IDNUSA - Ketua Mahkamah Konstitusi (MK) Arief Hidayat mengaku tidak mengetahui pertemuan antara Hakim MK Patrialis Akbar dengan perantara suapnya, Kamaludin membicarakan perkara uji materiil UU Nomor 41 Tahun 2014 di luar waktu sidang. Menurut Arief, terdapat prosedur yang ketat di MK bagi para pihak untuk bertemu dengan hakim.
"Saya tidak tahu persis. Yang tahu adalah rekaman CCTV dan untuk bisa ketemu hakim di MK itu harus mendaftar KTP-nya ditinggal, nomor handphone-nya ditinggal. Dan itu atas seizin hakim yang bersangkutan," kata Arief usai menjalani pemeriksaan sebagai saksi di KPK, Jakarta, Kamis (16/2).

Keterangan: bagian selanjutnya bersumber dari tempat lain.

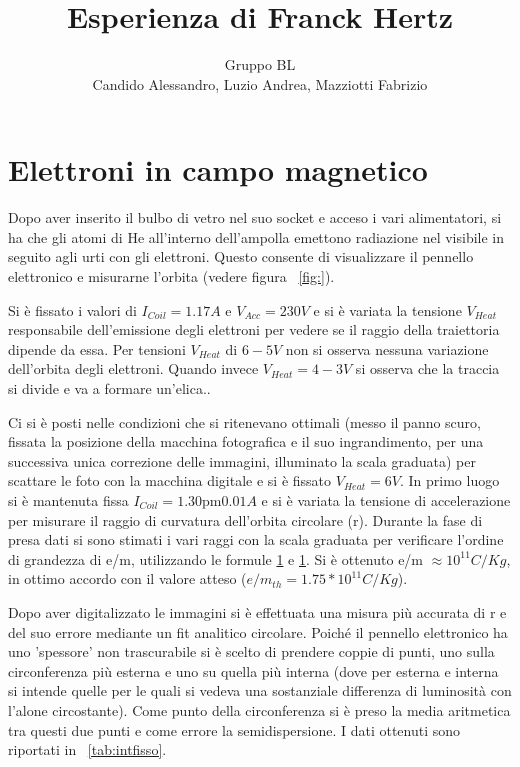 \documentclass[10pt,a4paper]{article}
\title{Esperienza di Franck Hertz}
\author{Gruppo BL \\ Candido Alessandro, Luzio Andrea, Mazziotti Fabrizio}
\begin{document}
\maketitle

\section{Elettroni in campo magnetico}
Dopo aver inserito il bulbo di vetro nel suo socket e acceso i vari alimentatori, si ha che gli atomi di He all'interno dell'ampolla emettono radiazione nel visibile in seguito agli urti con gli elettroni. Questo consente di visualizzare il pennello elettronico e misurarne l'orbita (vedere figura \figurename{~\ref{fig:}}).

Si è fissato i valori di $I_{Coil} = \unit{1.17}{A}$ e $V_{Acc} = \unit{230}{V}$ e si è variata la tensione $V_{Heat}$ responsabile dell'emissione degli elettroni per vedere se il raggio della traiettoria dipende da essa.
Per tensioni $V_{Heat}$ di $\unit{6-5}{V}$ non si osserva nessuna variazione dell'orbita degli elettroni. Quando invece $V_{Heat} = \unit{4-3}{V}$ si osserva che la traccia si divide e va a formare un'elica..


Ci si è posti nelle condizioni che si ritenevano ottimali (messo il panno scuro, fissata la posizione della macchina fotografica e il suo ingrandimento, per una successiva unica correzione delle immagini, illuminato la scala graduata) per scattare le foto con la macchina digitale e si è fissato $V_{Heat} = \unit{6}{V}$. In primo luogo si è mantenuta fissa $I_{Coil} = \unit{1.30 \pm 0.01}{A}$
 e si è variata la tensione di accelerazione per misurare il raggio di curvatura dell'orbita circolare (r). Durante la fase di presa dati si sono stimati i vari raggi con la scala graduata per verificare l'ordine di grandezza di e/m, utilizzando le formule \ref{} e \ref{}. Si è ottenuto e/m $\approx \unit{10^{11}}{C/Kg}$, in ottimo accordo con il valore atteso ($e/m_{th} = \unit{1.75*10^{11}}{C/Kg}$).

Dopo aver digitalizzato le immagini si è effettuata una misura più accurata di r e del suo errore mediante un fit analitico circolare. Poiché il pennello elettronico ha uno 'spessore' non trascurabile si è scelto di prendere coppie di punti, uno sulla circonferenza più esterna e uno su quella più interna (dove per esterna e interna si intende quelle per le quali si vedeva una sostanziale differenza di luminosità con l'alone circostante). Come punto della circonferenza si è preso la media aritmetica tra questi due punti e come errore la semidispersione. I dati ottenuti sono riportati in \tablename{~\ref{tab:intfisso}}.
\end{document}
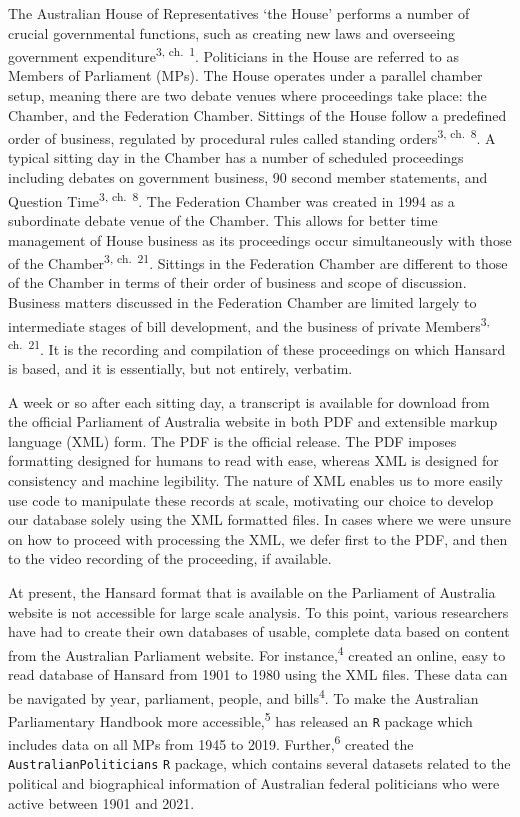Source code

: \documentclass[
  letterpaper,
  DIV=11,
  numbers=noendperiod]{scrartcl}
\begin{document}
The Australian House of Representatives `the House' performs a number of
crucial governmental functions, such as creating new laws and overseeing
government expenditure\textsuperscript{3, ch.~1}. Politicians in the
House are referred to as Members of Parliament (MPs). The House operates
under a parallel chamber setup, meaning there are two debate venues
where proceedings take place: the Chamber, and the Federation Chamber.
Sittings of the House follow a predefined order of business, regulated
by procedural rules called standing orders\textsuperscript{3, ch.~8}. A
typical sitting day in the Chamber has a number of scheduled proceedings
including debates on government business, 90 second member statements,
and Question Time\textsuperscript{3, ch.~8}. The Federation Chamber was
created in 1994 as a subordinate debate venue of the Chamber. This
allows for better time management of House business as its proceedings
occur simultaneously with those of the Chamber\textsuperscript{3,
ch.~21}. Sittings in the Federation Chamber are different to those of
the Chamber in terms of their order of business and scope of discussion.
Business matters discussed in the Federation Chamber are limited largely
to intermediate stages of bill development, and the business of private
Members\textsuperscript{3, ch.~21}. It is the recording and compilation
of these proceedings on which Hansard is based, and it is essentially,
but not entirely, verbatim.

A week or so after each sitting day, a transcript is available for
download from the official Parliament of Australia website in both PDF
and extensible markup language (XML) form. The PDF is the official
release. The PDF imposes formatting designed for humans to read with
ease, whereas XML is designed for consistency and machine legibility.
The nature of XML enables us to more easily use code to manipulate these
records at scale, motivating our choice to develop our database solely
using the XML formatted files. In cases where we were unsure on how to
proceed with processing the XML, we defer first to the PDF, and then to
the video recording of the proceeding, if available.

At present, the Hansard format that is available on the Parliament of
Australia website is not accessible for large scale analysis. To this
point, various researchers have had to create their own databases of
usable, complete data based on content from the Australian Parliament
website. For instance,\textsuperscript{4} created an online, easy to
read database of Hansard from 1901 to 1980 using the XML files. These
data can be navigated by year, parliament, people, and
bills\textsuperscript{4}. To make the Australian Parliamentary Handbook
more accessible,\textsuperscript{5} has released an \texttt{R} package
which includes data on all MPs from 1945 to 2019.
Further,\textsuperscript{6} created the \texttt{AustralianPoliticians}
\texttt{R} package, which contains several datasets related to the
political and biographical information of Australian federal politicians
who were active between 1901 and 2021.
\end{document}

Diperiksa sejak pagi, Arief mengaku dimintai keterangan oleh penyidik soal alur penanganan perkara di MK. Mulai dari register perkara hingga putusan dibacakan.
Arief memastikan tidak melihat kejanggalan dalam proses penanganan perkara Nomor 129 mengenai uji materiil UU Peternakan dan Kesehatan Hewan itu. Menurut Arief, semua proses berjalan dengan wajar. "Tapi kalau ternyata di balik itu ada seorang hakim yang kemudian putusan itu dibocorkan keluar saya tidak tahu sama sekali," ujar Arief.
Sebagai ketua MK, kata Arief, dirinya tidak dapat serta-merta mengatur kerja para hakim konstitusi. Sebab, kedudukannya setara dengan hakim MK lainnya (primusinterpares).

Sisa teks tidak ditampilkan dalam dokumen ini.